Insight can be gained by viewing the system in a frame of reference rotating at the drive frequency ω. Here, we find \({H}_{c}^{{\prime} }={e}^{i\omega t{\sigma }_{z}/2}{H}_{c}{e}^{-i\omega t{\sigma }_{z}/2}-\omega {\sigma }_{z}^{{\prime} }/2\)

$$\begin{array}{r}{H}_{c}^{{\prime} }=\frac{1}{2}({\omega }_{0}-\omega ){\sigma }_{z}^{{\prime} }+\frac{1}{2}\Omega {\sigma }_{x}^{{\prime} }+\frac{1}{2}\Omega \phi (t){\sigma }_{y}^{{\prime} }\end{array}$$

(3)

where \({}^{{\prime} }\) refers to axes in the first rotating frame, we have applied the RWA and take the limit ϵ_m ≪ Ω. In the case of a single drive (ϵ_m = 0), resonant with the electron spin resonance (ω = ω₀), we find a static energy gap of \(\Omega {\sigma }_{x}^{{\prime} }\) - the eigenvalues of the first dressed state. By selecting ω_m = Ω, in the case of a double drive (ϵ_m ≠ 0) the phase modulation term, ϕ(t), drives transitions between the first dressed states, shown in the middle panel of Fig. 1(c).

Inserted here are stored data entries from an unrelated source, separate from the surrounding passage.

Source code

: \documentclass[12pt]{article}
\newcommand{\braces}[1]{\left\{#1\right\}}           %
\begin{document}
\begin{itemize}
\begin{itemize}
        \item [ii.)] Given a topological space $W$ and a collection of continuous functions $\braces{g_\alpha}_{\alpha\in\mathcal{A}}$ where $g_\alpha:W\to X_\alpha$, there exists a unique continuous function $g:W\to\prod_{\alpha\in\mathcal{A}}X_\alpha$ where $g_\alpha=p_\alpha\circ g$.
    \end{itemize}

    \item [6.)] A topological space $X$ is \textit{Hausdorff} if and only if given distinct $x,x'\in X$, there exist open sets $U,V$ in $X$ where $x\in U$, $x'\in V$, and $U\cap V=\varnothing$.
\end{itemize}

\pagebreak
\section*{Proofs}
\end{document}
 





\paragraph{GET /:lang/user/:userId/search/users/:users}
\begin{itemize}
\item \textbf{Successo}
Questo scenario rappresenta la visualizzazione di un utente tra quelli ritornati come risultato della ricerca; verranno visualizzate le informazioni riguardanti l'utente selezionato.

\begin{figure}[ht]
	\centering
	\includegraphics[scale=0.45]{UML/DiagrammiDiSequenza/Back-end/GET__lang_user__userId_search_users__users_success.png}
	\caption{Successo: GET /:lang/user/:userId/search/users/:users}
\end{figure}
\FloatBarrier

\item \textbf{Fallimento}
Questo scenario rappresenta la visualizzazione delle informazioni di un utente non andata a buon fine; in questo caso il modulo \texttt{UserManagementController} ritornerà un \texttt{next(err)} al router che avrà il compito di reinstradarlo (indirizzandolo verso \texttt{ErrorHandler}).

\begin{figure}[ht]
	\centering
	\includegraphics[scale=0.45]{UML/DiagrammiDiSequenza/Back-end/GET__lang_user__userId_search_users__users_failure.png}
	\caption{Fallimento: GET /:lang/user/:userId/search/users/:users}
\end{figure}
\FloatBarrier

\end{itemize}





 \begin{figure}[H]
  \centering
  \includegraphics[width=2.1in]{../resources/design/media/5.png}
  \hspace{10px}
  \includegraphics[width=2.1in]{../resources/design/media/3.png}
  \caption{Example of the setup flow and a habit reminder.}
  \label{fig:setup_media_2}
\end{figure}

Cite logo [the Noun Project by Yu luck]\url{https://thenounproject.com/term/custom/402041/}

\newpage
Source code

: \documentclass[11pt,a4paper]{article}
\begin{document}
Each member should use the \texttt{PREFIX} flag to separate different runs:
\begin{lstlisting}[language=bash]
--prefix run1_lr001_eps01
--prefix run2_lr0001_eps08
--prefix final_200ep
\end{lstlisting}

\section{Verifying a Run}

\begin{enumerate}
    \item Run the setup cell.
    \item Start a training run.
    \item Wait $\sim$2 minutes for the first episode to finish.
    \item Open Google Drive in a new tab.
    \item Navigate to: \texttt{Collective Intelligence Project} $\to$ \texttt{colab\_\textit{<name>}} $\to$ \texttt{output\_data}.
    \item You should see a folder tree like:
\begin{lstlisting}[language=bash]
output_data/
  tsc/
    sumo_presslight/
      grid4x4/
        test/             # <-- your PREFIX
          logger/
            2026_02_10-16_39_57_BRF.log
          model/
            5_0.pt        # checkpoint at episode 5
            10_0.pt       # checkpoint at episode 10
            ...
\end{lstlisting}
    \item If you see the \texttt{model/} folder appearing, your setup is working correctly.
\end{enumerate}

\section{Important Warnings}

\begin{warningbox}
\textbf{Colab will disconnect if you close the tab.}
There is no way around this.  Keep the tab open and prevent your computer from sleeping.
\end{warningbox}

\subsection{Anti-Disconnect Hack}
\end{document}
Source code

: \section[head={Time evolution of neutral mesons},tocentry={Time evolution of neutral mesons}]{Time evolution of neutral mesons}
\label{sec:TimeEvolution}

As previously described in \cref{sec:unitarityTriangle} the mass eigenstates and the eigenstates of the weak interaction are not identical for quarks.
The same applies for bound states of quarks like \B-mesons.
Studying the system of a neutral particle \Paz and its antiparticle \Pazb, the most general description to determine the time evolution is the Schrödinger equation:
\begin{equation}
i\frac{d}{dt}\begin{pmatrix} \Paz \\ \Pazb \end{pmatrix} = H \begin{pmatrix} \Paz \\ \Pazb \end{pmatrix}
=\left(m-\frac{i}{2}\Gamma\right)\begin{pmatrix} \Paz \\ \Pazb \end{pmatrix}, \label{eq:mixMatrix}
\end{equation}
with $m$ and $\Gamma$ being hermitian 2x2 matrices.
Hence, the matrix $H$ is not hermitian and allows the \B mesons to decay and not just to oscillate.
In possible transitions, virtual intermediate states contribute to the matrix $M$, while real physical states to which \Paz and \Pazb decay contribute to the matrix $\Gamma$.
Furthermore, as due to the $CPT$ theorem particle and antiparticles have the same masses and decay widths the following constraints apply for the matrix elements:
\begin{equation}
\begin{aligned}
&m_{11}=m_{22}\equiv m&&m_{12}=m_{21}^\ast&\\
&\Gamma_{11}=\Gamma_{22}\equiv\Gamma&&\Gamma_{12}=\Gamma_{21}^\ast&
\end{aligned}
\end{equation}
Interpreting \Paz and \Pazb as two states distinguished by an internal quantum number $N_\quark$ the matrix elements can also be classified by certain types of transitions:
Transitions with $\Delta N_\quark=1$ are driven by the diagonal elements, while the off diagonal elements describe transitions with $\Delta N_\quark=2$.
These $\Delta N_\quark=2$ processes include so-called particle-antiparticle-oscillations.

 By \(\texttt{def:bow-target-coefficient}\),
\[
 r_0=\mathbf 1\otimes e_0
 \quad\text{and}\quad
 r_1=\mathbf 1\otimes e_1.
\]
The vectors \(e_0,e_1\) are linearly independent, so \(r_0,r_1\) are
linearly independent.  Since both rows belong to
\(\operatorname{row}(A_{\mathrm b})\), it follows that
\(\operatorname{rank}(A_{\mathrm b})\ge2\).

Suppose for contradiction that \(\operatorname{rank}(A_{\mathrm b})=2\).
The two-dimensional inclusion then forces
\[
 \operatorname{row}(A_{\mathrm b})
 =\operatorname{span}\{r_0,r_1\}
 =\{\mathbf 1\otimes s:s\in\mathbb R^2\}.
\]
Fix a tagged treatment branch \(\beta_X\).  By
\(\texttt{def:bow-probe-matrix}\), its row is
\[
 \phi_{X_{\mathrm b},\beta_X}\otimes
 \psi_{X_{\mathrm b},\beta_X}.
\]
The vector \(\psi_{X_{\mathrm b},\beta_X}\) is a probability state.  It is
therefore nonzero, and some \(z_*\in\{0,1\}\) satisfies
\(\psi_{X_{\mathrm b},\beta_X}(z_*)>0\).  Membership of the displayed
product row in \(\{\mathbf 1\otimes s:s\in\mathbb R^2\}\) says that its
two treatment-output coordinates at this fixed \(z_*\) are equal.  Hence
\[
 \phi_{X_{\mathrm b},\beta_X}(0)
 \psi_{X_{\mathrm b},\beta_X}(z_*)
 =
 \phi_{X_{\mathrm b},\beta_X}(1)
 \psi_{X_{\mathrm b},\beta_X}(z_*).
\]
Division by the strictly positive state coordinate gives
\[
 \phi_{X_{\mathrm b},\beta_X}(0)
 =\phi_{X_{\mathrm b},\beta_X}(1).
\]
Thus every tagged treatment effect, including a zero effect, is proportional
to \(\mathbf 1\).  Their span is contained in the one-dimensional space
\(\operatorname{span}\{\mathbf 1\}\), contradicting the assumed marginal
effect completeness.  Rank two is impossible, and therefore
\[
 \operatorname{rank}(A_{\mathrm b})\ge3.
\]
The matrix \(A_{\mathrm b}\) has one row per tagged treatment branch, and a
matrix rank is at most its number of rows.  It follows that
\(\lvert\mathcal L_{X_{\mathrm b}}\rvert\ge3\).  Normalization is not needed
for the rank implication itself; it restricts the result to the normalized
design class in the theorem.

Moving to a second frame of reference rotating around the \({x}^{{\prime} }\)-axis at the ϕ(t) frequency ω_m, we find

$$\begin{array}{r}{H}_{c}^{{\prime\prime} }=\frac{1}{2}(\Omega -{\omega }_{m}){\sigma }_{x}^{{\prime\prime} }+\frac{1}{2}{\epsilon }_{m}({\sigma }_{y}^{{\prime\prime} }\sin ({\theta }_{m})+{\sigma }_{z}^{{\prime\prime} }\cos ({\theta }_{m}))\end{array}$$

(4)

where we have again applied the RWA and taken the limit ϵ_m ≪ Ω. We refer to this second rotating frame of reference, shown in the right hand panel of Fig. 1(c), as the protected frame. This space is robust against the dominant sources of noise, as demonstrated in the following section. Setting ω_m = Ω results in a static energy gap of amplitude ϵ_m in the protected frame, with an axis that can be selected using the phase of the second drive term, θ_m. Here, an ideal Rabi oscillation is represented by the spin-vector σ^″ = (0, 0, − 1).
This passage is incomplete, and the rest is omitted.